A pesquisa, feita por Ferrara e sua equipe que incluía Luca Luceri (Universidade de Ciências Aplicadas do Sul da Suíça), Ashok Deb (USC ISI) e Silvia Giordano (Scuola Universitaria Professionale della Svizzera Italiana) foi publicado na revista Primeira segunda-feira. Eles analisaram os diferentes bots e contas falsas que foram usados durante as eleições de 2018 nos EUA e os compararam com o comportamento das eleições de 2016 nos EUA.
No total, a equipe de pesquisadores estudou cerca de 250,000 usuários ativos de mídia social e se concentrou naqueles que discutiram as eleições de 2016 e 2018. Desses 250,000 usuários, a equipe descobriu que 30,000 deles eram bots.
Os bots nas eleições de 2016 retuitaram principalmente o conteúdo e se concentraram em enviar grandes quantidades de tweets sobre o mesmo assunto ou mensagem. Os bots em 2018 evoluíram da mesma forma que os humanos quando se tratava de mídia social. Os bots começaram a retuitar menos conteúdo e pararam de compartilhar essas mensagens em grande volume.
Os bots em 2018 se tornaram melhores em imitar o comportamento humano. Os pesquisadores descobriram que eles eram mais propensos a usar vários bots ao mesmo tempo para parecer mais autênticos. Eles usaram isso para parecer que era um engajamento humano legítimo em torno de uma ideia.
Naquela época, os humanos começaram a se envolver por meio de respostas, em vez de retuítes. Os bots seguiram isso também. Eles usaram as respostas para se engajar no diálogo e estabelecer uma voz sobre um problema ou mensagem. Eles também usaram pesquisas para replicar uma estratégia usada por agências de notícias e pesquisas de opinião legítimas. Os pesquisadores acreditam que essas pesquisas foram usadas para construir uma imagem de boa reputação.

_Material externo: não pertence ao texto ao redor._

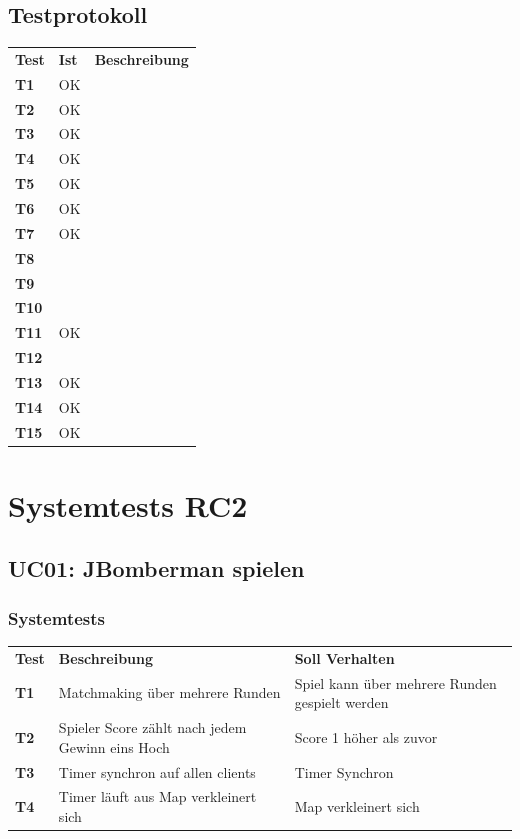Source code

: \documentclass[11pt]{scrartcl}
\begin{document}
\subsection{Testprotokoll}
\begin{tabularx}{\linewidth}{l l X}
  \bf{Test} & \bf{Ist} & \bf{Beschreibung} \\
  \bf{T1} & OK & \\
  \bf{T2} & OK &  \\
  \bf{T3} & OK  & \\
  \bf{T4} & OK &  \\
  \bf{T5} & OK & \\
  \bf{T6} & OK &  \\
  \bf{T7} & OK & \\
  \bf{T8} & &  \\
  \bf{T9} & & \\
  \bf{T10} & & \\
  \bf{T11} & OK & \\
  \bf{T12} & & \\
  \bf{T13} & OK &  \\
  \bf{T14} & OK &  \\
  \bf{T15} & OK & \\
\end{tabularx}

\section{Systemtests RC2}
\subsection{UC01: JBomberman spielen}
\subsubsection{Systemtests}
\begin{tabularx}{\linewidth}{l X X}
  \bf{Test} & \bf{Beschreibung} & \bf{Soll Verhalten} \\
 \bf{T1} & Matchmaking über mehrere Runden & Spiel kann über mehrere 
 Runden gespielt werden \\
 \bf{T2} & Spieler Score zählt nach jedem Gewinn eins Hoch & Score 1 höher als 
 zuvor \\
 \bf{T3} & Timer synchron auf allen clients & Timer Synchron \\
 \bf{T4} & Timer läuft aus Map verkleinert sich & Map verkleinert sich \\
 
 \end{tabularx}
\end{document}
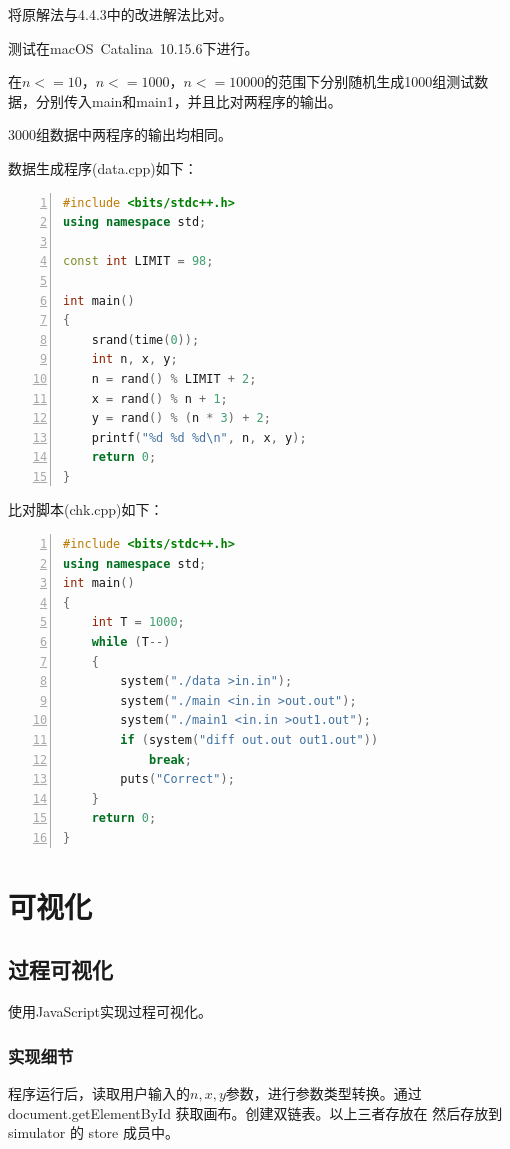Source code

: \documentclass{article}
\begin{document}
将原解法与4.4.3中的改进解法比对。

测试在macOS\ Catalina\ 10.15.6下进行。

在$n<=10$，$n<=1000$，$n<=10000$的范围下分别随机生成1000组测试数据，分别传入main和main1，并且比对两程序的输出。

3000组数据中两程序的输出均相同。

数据生成程序(data.cpp)如下：

\begin{lstlisting}[language={C++},
    numbers=left,
    numberstyle=\tiny\menlo,
    basicstyle=\small\menlo]
#include <bits/stdc++.h>
using namespace std;

const int LIMIT = 98;

int main()
{
    srand(time(0));
    int n, x, y;
    n = rand() % LIMIT + 2;
    x = rand() % n + 1;
    y = rand() % (n * 3) + 2;
    printf("%d %d %d\n", n, x, y);
    return 0;
}
\end{lstlisting}

比对脚本(chk.cpp)如下：

\begin{lstlisting}[language={C++},
    numbers=left,
    numberstyle=\tiny\menlo,
    basicstyle=\small\menlo]
#include <bits/stdc++.h>
using namespace std;
int main()
{
    int T = 1000;
    while (T--)
    {
        system("./data >in.in");
        system("./main <in.in >out.out");
        system("./main1 <in.in >out1.out");
        if (system("diff out.out out1.out"))
            break;
        puts("Correct");
    }
    return 0;
}
\end{lstlisting}

\section{可视化}

\subsection{过程可视化}

使用JavaScript实现过程可视化。

\subsubsection{实现细节}

程序运行后，读取用户输入的$n, x, y$参数，进行参数类型转换。通过  document.getElementById 获取画布。创建双链表。以上三者存放在 然后存放到 simulator 的 store 成员中。
\end{document}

Um dos exemplos que os pesquisadores usaram foi um bot que postou uma enquete online no Twitter sobre as eleições federais. A enquete questionava se deveria ser exigida a apresentação de documento de identidade ao votar nestas eleições. O bot então pediu aos usuários do Twitter que votassem e retuitassem a enquete.
Emilio Ferrara, o principal autor do estudo, falou sobre a nova pesquisa e o que ela significa.
“Nosso estudo corrobora ainda mais essa ideia de que existe uma corrida armamentista entre bots e algoritmos de detecção. À medida que as empresas de mídia social se esforçam mais para mitigar o abuso e sufocar as contas automatizadas, os bots evoluem para imitar as estratégias humanas. Os avanços na IA permitem que os bots produzam mais conteúdo semelhante ao humano. Precisamos dedicar mais esforços para entender como os bots evoluem e como os mais sofisticados podem ser detectados. Com as próximas eleições nos EUA em 2020, a integridade do discurso da mídia social é de suma importância para permitir um processo democrático livre de influências externas.”
Grandes Implicações para o Futuro
O problema de contas falsas de mídia social online e bots durante as eleições tem sido um problema há anos. Os problemas que se desenrolavam durante as eleições de 2016 pareciam enormes na época, mas eram pequenos diante do que veremos no futuro próximo. Com inteligência artificial, isso vai piorar.
Os bots continuarão evoluindo para melhorar a imitação do comportamento humano, em grande parte graças à inteligência artificial. Chegará a um ponto em que será impossível determinar quem é real e quem não é. Isso significa que haverá implicações dramáticas não apenas para as próximas eleições nos EUA em 2020, mas também para todas as futuras eleições lá e em todo o mundo.